*EXCERPTED DATA*
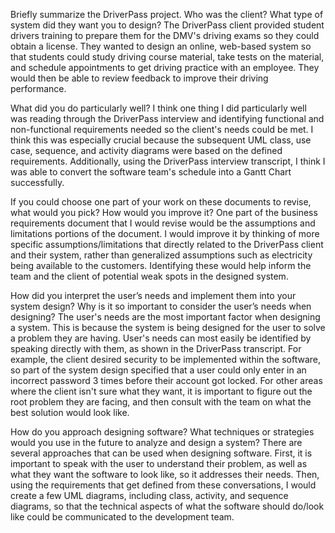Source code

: Briefly summarize the DriverPass project. Who was the client? What type of system did they want you to design?
The DriverPass client provided student drivers training to prepare them for the DMV's driving exams so they could obtain a license. They wanted to design an online, web-based system so that students could study driving course material, take tests on the material, and schedule appointments to get driving practice with an employee. They would then be able to review feedback to improve their driving performance.

What did you do particularly well?
I think one thing I did particularly well was reading through the DriverPass interview and identifying functional and non-functional requirements needed so the client's needs could be met. I think this was especially crucial because the subsequent UML class, use case, sequence, and activity diagrams were based on the defined requirements. Additionally, using the DriverPass interview transcript, I think I was able to convert the software team's schedule into a Gantt Chart successfully. 

If you could choose one part of your work on these documents to revise, what would you pick? How would you improve it?
One part of the business requirements document that I would revise would be the assumptions and limitations portions of the document. I would improve it by thinking of more specific assumptions/limitations that directly related to the DriverPass client and their system, rather than generalized assumptions such as electricity being available to the customers. Identifying these would help inform the team and the client of potential weak spots in the designed system. 

How did you interpret the user’s needs and implement them into your system design? Why is it so important to consider the user’s needs when designing?
The user's needs are the most important factor when designing a system. This is because the system is being designed for the user to solve a problem they are having. User's needs can most easily be identified by speaking directly with them, as shown in the DriverPass transcript. For example, the client desired security to be implemented within the software, so part of the system design specified that a user could only enter in an incorrect password 3 times before their account got locked. For other areas where the client isn't sure what they want, it is important to figure out the root problem they are facing, and then consult with the team on what the best solution would look like. 

How do you approach designing software? What techniques or strategies would you use in the future to analyze and design a system?
There are several approaches that can be used when designing software. First, it is important to speak with the user to understand their problem, as well as what they want the software to look like, so it addresses their needs. Then, using the requirements that get defined from these conversations, I would create a few UML diagrams, including class, activity, and sequence diagrams, so that the technical aspects of what the software should do/look like could be communicated to the development team.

*BRIEF*
Pictures don't belong in the copy. Restate all the entries exactly.

*SOLUTION*
Source code

: Briefly summarize the DriverPass project. Who was the client? What type of system did they want you to design?
The DriverPass client provided student drivers training to prepare them for the DMV's driving exams so they could obtain a license. They wanted to design an online, web-based system so that students could study driving course material, take tests on the material, and schedule appointments to get driving practice with an employee. They would then be able to review feedback to improve their driving performance.

What did you do particularly well?
I think one thing I did particularly well was reading through the DriverPass interview and identifying functional and non-functional requirements needed so the client's needs could be met. I think this was especially crucial because the subsequent UML class, use case, sequence, and activity diagrams were based on the defined requirements. Additionally, using the DriverPass interview transcript, I think I was able to convert the software team's schedule into a Gantt Chart successfully. 

If you could choose one part of your work on these documents to revise, what would you pick? How would you improve it?
One part of the business requirements document that I would revise would be the assumptions and limitations portions of the document. I would improve it by thinking of more specific assumptions/limitations that directly related to the DriverPass client and their system, rather than generalized assumptions such as electricity being available to the customers. Identifying these would help inform the team and the client of potential weak spots in the designed system. 

How did you interpret the user’s needs and implement them into your system design? Why is it so important to consider the user’s needs when designing?
The user's needs are the most important factor when designing a system. This is because the system is being designed for the user to solve a problem they are having. User's needs can most easily be identified by speaking directly with them, as shown in the DriverPass transcript. For example, the client desired security to be implemented within the software, so part of the system design specified that a user could only enter in an incorrect password 3 times before their account got locked. For other areas where the client isn't sure what they want, it is important to figure out the root problem they are facing, and then consult with the team on what the best solution would look like. 

How do you approach designing software? What techniques or strategies would you use in the future to analyze and design a system?
There are several approaches that can be used when designing software. First, it is important to speak with the user to understand their problem, as well as what they want the software to look like, so it addresses their needs. Then, using the requirements that get defined from these conversations, I would create a few UML diagrams, including class, activity, and sequence diagrams, so that the technical aspects of what the software should do/look like could be communicated to the development team.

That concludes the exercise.